The goal of this example is to show how we can parse and HTML document
and download the files to which it has links, i.e. &lt;a href=...&gt;
elements. As we process the original document, we arrange to download
the others.  There are three possible "obvious" approaches.
<itemizedlist>
<listitem> One approach is to parse the original document in entirety
and extract its links (either by fetching the document and then parsing it or 
 "on the fly" by connecting the output of the curl request directly to the xml parser).
We then download each of those linked documents.
</listitem>
<listitem> Another approach is to start the parsing of the top-level
document and when we  encounter a link, we immediately
download that and then continue on with the parsing of the original
document.
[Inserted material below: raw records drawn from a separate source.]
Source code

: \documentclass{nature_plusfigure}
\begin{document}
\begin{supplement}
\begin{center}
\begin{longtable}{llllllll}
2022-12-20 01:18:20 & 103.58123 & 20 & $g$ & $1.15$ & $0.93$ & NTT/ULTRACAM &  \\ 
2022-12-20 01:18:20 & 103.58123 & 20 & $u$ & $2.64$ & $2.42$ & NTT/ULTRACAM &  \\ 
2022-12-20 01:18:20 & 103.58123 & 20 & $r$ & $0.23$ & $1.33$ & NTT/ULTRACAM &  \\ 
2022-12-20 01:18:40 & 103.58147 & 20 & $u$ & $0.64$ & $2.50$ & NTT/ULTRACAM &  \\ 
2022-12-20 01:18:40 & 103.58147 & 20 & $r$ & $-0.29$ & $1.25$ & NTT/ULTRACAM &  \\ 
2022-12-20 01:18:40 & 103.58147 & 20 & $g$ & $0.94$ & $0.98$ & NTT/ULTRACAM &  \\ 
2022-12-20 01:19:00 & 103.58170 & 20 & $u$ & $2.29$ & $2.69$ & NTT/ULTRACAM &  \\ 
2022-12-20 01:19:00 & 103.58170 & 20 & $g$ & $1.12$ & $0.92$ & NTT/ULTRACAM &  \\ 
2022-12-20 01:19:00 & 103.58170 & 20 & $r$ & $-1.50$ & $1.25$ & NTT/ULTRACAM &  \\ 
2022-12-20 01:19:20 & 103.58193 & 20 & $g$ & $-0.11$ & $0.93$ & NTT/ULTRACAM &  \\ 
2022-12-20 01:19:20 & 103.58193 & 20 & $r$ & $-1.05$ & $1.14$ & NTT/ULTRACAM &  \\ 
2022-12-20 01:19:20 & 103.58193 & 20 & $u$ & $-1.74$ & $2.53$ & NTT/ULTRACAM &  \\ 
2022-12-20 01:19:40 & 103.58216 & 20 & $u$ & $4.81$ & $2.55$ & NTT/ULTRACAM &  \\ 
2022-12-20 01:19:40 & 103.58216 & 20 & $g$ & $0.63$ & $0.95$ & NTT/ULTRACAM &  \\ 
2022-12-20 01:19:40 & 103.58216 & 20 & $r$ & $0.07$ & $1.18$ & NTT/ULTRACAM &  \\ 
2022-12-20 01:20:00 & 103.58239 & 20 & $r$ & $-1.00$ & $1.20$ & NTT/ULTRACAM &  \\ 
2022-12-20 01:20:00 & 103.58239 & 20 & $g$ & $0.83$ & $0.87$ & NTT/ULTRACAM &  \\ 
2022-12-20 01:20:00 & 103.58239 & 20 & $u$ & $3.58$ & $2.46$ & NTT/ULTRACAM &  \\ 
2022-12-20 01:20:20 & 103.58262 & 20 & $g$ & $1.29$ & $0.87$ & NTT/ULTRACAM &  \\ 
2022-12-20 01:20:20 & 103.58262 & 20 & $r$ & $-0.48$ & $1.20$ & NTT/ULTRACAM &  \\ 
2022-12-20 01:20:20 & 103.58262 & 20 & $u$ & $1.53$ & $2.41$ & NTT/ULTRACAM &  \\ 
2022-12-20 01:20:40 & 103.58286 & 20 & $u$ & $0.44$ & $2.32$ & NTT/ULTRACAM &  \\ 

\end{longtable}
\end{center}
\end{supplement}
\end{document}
In other words, when we encounter a link, we hand control
to the downloading of that link.
</listitem>
<listitem>
 An intermediate approach is to parse the first document and as we
 encounter a link, send a request for that document and arrange to
 have it be processed concurrently with the other documents.
 Essentially, we arrange for the processing of the links to be done
 asynchronously.  Having encountered a link, we don't wait until it is completely downloaded
 and nor do wait to download all of the links after we have processed the original document.
 Rather, we add a request to download the link as we encounter it and continue processing.
</listitem>
</itemizedlist>


</section>


<section>
<title>Asynchronous, concurrent link processing</title>

The strategy in this approach is to start the parsing of the original
document.  We do this in almost exactly the same way that we do in the
<ulink url="xmlParse.xml">xmlParser</ulink> example.  That is, we
create a multi CURL handler and we create a function that will feed
data from the HTTP response to the XML parser when it is required.  We
then put the downloading of the original/top-level file on the stack
for the multi handler.
<s:code id="go">
<![CDATA[
uri = "http://www.omegahat.net/index.html"
uri = "http://www.omegahat.net/RCurl/philosophy.xml"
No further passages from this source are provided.